I’ve been working on my third Maggie Dove book for more than a year. The first draft flowed out of me in a Nanowrimo eruption–more than 50,000 words in a month. The second draft took longer. I had to read through all those words and figure out what the plot was, which did not become clear to me until about word 17,000. Then I had to figure out who the characters were and what they wanted. You would think this would be a simple matter since my protagonist stays the same from book to book, but Maggie Dove is evolving (as am I) and I needed to think about how to reflect that. Then, of course, there are all the murder details, and those take a certain amount of cogitation.
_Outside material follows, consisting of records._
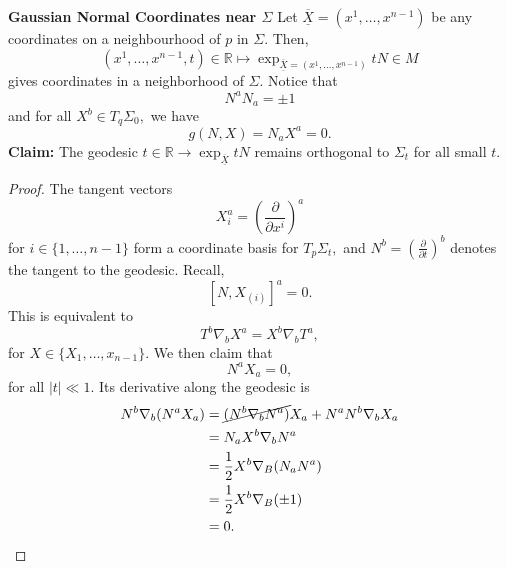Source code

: \documentclass{article}
\numberwithin{equation}{section}
\begin{document}
\textbf{Gaussian Normal Coordinates near $\Sigma$}
Let $\underline{\overline{X}} = (x^1,\dots,x^{n-1})$ be any coordinates on a neighbourhood of $p$ in $\Sigma.$ Then,
\begin{equation*}
    (x^1,\dots,x^{n-1},t) \in \mathbb{R} \mapsto \exp_{\underline{\overline{X}}= (x^1,\dots,x^{n-1})}tN \in M
\end{equation*}
gives coordinates in a neighborhood of $\Sigma.$ Notice that 
\begin{equation*}
    N^aN_a = \pm 1
\end{equation*}
and for all $X^b\in T_q\Sigma_0,$ we have
\begin{equation*}
    g(N,X) = N_aX^a = 0.
\end{equation*}
\textbf{Claim:} The geodesic $t\in \mathbb{R} \to \exp_{\underline{\overline{X}}}tN$ remains orthogonal to $\Sigma_t$ for all small $t.$
\begin{proof}
    The tangent vectors 
    \begin{equation*}
        X_i^a = \left(\frac{\partial}{\partial x^i}\right)^a
    \end{equation*}
    for $i\in \{1,\dots,n-1\}$ form a coordinate basis for $T_p\Sigma_t,$ and $N^b = \left(\frac{\partial}{\partial t}\right)^b$ denotes the tangent to the geodesic. Recall,
    \begin{equation*}
        \left[N, X_{(i)}\right]^a = 0.
    \end{equation*}
    This is equivalent to 
    \begin{equation*}
        T^b\nabla_bX^a = X^b\nabla_bT^a,
    \end{equation*}
    for $X\in \{X_1,\dots,x_{n-1}\}.$ We then claim that
    \begin{equation*}
        N^aX_a = 0,
    \end{equation*}
    for all $|t| \ll 1.$ Its derivative along the geodesic is 
    \begin{align*}
        N^b\nabla_b(N^aX_a) &= \cancel{(N^b\nabla_bN^a)}X_a + N^aN^b\nabla_b X_a \\ 
        &= N_aX^b\nabla_bN^a \\ 
        &= \frac{1}{2}X^b\nabla_B(N_aN^a) \\ 
        &= \frac{1}{2}X^b\nabla_B(\pm 1) \\ 
        &= 0.
    \end{align*}
\end{proof}
\end{document}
Drowning versus falling off a cliff versus getting hit on the head with an ax. I have to choose the right thing to go with the murderer, and oh, about halfway through I decided that the killer was going to be someone else entirely. I surprised myself, and hopefully will surprise the reader, but that meant I had to go back and think some more about what I’d plotted out. By the time I finished the second draft it was November, and now I’m in the midst of the third draft, which I find the hardest one to write. Because there are no more little spots where you can write in TK (meaning To Come, meaning, I’ll fix it later.) This is the draft where I have to fix that sentence that has been giving me trouble all along. This is the draft where I have to figure out how on earth someone can be some place on Tuesday when I’ve just set up a snow storm on Monday. I have the confidence of knowing the story’s there. The story is in place. But now I have to make it shine. All of which is to say, it takes patience.  So much of writing takes patience and I’m coming to realize that a big part of patience is trust. I know I will do this. Unless of course I go keeling over, I will get this done. I will make it through the holidays, I will finish up my manuscript and send it to my agent and she will say wise things. I just have to take the time to do it just right. But honestly, I just want it all to be done.  How do you keep your patience?